*THE PROBLEM*. I would like the number of lines in the data that contain the word "json". Please give that number alone.

*RECORDS FOR PROCESSING*.
-=-=-
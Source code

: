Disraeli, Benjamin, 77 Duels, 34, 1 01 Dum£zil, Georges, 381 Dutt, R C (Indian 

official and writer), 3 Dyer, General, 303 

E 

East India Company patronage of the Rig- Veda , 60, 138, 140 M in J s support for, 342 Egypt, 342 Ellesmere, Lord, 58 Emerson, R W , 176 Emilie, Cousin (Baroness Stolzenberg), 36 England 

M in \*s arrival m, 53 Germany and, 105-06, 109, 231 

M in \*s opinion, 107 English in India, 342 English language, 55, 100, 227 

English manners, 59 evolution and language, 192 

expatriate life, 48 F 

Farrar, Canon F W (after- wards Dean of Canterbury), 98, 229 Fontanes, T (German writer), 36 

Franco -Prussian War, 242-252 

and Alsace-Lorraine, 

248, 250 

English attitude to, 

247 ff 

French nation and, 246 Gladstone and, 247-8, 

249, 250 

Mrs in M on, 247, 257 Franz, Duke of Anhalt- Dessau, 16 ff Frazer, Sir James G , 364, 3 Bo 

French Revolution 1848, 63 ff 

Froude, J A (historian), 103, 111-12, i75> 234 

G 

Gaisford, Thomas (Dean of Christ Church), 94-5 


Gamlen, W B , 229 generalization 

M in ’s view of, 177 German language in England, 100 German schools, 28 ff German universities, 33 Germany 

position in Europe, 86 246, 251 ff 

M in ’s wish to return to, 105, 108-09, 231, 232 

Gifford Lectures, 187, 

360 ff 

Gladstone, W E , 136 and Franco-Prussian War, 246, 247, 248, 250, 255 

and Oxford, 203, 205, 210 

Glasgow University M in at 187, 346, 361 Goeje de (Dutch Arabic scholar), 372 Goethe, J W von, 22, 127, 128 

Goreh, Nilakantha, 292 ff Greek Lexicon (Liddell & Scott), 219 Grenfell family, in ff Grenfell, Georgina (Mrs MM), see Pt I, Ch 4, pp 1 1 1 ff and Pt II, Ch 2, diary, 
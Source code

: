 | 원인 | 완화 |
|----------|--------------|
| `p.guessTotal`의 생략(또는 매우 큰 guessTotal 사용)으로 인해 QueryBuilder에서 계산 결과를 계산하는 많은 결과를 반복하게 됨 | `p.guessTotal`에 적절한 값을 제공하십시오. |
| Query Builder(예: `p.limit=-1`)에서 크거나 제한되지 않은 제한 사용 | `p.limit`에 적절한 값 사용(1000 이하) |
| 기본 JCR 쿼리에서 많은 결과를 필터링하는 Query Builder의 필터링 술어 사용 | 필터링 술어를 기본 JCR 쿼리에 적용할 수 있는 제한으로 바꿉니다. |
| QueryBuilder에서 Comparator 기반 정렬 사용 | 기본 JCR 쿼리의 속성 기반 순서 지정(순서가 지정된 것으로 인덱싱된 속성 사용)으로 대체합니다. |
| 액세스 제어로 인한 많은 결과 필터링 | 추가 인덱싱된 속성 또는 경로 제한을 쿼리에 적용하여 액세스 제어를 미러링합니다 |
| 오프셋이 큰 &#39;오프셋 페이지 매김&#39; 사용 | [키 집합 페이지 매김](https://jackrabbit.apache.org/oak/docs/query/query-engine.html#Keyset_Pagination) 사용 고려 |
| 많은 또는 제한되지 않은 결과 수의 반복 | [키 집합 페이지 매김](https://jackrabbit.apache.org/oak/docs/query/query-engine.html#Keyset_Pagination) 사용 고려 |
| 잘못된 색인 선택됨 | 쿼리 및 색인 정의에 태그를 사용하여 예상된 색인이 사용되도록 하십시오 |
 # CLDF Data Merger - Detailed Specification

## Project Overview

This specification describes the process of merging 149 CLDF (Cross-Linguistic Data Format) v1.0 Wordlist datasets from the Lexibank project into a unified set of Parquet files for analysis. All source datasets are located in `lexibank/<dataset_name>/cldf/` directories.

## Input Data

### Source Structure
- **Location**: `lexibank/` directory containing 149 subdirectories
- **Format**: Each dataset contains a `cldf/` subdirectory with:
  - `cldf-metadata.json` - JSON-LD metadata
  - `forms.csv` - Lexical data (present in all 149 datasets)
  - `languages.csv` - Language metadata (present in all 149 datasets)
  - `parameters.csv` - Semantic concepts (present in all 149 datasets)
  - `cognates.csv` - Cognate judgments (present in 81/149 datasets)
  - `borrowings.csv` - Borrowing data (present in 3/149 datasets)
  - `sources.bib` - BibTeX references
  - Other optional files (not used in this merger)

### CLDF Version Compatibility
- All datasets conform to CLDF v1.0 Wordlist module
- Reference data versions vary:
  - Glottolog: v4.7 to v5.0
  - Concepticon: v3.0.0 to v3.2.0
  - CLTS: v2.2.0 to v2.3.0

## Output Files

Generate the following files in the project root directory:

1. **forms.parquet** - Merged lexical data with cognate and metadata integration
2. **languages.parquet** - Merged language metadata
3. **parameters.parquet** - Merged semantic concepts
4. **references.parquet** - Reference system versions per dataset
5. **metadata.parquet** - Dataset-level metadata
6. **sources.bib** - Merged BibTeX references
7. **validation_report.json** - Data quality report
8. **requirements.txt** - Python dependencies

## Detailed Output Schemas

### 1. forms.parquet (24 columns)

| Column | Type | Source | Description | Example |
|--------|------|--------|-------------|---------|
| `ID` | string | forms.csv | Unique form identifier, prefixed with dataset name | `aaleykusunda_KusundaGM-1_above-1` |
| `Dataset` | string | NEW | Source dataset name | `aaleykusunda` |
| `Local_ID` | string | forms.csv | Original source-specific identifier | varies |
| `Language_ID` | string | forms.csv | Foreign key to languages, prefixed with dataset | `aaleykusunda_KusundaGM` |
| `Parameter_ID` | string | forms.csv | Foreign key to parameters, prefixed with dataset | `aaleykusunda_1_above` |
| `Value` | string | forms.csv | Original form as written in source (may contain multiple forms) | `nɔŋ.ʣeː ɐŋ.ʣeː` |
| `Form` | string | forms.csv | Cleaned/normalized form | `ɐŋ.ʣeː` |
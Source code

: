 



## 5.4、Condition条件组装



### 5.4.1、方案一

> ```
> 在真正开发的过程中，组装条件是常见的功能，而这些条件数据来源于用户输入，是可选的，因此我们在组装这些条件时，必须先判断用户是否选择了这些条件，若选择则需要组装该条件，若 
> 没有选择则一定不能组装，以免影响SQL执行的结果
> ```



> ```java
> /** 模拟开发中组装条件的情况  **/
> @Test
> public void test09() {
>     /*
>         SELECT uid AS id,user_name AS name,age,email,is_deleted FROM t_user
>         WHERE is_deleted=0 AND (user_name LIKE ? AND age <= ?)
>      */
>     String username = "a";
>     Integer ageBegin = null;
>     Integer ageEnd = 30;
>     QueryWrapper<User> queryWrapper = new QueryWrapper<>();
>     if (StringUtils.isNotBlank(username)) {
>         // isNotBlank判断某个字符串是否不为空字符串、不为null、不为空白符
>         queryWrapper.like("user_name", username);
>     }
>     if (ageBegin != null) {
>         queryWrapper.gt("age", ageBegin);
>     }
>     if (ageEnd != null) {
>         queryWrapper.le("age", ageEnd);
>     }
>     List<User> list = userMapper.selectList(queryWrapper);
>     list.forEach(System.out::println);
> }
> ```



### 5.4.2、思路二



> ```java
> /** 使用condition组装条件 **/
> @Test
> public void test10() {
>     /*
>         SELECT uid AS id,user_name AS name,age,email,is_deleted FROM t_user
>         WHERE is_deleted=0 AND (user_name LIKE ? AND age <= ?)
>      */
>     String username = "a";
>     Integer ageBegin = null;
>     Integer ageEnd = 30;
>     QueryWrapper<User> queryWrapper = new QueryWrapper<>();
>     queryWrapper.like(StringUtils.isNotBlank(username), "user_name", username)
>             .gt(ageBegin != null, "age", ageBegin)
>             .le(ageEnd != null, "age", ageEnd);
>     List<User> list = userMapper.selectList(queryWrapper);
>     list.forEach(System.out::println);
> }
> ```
-=-=-
*ANSWER BOX*. 2